What to work on -
Reproduce the entries shown below only from the line with "Stark Recordings' website" down to the line with "Web App hosting", keeping both end lines and copying each one exactly.

Given information -
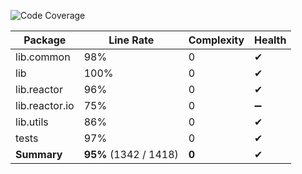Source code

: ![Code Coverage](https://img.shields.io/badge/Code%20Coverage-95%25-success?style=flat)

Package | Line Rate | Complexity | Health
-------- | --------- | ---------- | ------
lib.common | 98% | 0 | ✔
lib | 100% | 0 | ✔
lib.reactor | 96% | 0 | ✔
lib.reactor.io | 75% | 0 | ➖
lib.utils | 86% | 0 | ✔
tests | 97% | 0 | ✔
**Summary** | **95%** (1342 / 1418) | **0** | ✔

--

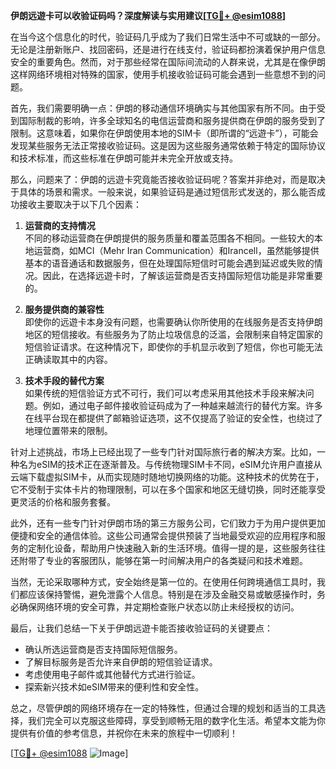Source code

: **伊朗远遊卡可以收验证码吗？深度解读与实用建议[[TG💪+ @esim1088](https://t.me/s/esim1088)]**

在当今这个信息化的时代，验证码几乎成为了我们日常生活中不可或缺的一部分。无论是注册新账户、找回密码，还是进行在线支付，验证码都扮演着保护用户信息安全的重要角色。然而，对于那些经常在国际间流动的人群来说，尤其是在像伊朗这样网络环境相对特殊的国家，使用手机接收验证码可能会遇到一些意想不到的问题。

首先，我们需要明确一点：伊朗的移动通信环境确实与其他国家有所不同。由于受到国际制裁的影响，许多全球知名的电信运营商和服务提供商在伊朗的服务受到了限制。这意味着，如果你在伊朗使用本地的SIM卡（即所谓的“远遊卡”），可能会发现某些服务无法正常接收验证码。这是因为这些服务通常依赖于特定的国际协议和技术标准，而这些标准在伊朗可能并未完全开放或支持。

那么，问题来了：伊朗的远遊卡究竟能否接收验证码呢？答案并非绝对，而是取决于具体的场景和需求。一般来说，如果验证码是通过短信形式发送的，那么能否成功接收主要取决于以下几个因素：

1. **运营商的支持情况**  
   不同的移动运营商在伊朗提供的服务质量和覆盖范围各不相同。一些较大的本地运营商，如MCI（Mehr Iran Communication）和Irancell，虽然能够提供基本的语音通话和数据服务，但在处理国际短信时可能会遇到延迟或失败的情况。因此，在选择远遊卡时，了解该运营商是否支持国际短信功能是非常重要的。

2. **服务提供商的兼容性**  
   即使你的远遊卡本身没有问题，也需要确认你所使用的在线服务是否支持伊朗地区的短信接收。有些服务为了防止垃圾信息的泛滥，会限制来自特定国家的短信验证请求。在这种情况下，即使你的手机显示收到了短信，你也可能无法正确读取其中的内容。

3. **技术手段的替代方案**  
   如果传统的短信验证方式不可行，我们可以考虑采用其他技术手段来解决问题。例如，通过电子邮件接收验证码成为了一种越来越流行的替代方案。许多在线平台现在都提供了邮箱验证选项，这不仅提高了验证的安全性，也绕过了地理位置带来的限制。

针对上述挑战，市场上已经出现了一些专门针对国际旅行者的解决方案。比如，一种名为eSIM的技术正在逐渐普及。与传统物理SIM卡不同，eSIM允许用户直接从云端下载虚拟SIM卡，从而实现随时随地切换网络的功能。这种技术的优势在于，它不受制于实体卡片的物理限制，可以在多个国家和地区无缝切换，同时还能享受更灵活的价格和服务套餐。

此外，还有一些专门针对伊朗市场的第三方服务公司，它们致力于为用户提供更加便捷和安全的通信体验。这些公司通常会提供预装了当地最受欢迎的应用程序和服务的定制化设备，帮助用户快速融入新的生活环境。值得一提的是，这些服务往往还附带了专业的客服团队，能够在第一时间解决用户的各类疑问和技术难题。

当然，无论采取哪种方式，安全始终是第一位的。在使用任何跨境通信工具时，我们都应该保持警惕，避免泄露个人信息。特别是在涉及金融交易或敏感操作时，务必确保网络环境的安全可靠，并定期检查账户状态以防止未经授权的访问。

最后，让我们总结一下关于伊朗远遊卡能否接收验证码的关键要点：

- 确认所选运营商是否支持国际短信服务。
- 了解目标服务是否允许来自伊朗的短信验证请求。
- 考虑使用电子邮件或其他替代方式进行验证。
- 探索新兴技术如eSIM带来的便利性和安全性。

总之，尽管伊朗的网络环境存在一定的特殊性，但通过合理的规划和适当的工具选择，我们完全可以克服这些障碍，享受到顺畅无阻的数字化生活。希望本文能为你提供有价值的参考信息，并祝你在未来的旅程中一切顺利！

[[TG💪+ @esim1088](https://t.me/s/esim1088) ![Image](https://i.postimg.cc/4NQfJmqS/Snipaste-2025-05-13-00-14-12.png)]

==

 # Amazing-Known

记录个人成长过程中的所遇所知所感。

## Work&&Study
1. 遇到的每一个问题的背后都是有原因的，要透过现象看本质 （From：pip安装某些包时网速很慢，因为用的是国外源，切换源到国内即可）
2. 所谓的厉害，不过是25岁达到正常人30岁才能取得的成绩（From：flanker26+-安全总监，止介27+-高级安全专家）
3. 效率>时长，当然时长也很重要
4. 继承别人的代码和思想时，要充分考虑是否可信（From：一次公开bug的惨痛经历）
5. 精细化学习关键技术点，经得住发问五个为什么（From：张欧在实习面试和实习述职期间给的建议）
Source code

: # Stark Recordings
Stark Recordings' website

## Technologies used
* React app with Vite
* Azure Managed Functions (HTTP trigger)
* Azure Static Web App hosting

Finished task -
Stark Recordings' website

## Technologies used
* React app with Vite
* Azure Managed Functions (HTTP trigger)
* Azure Static Web App hosting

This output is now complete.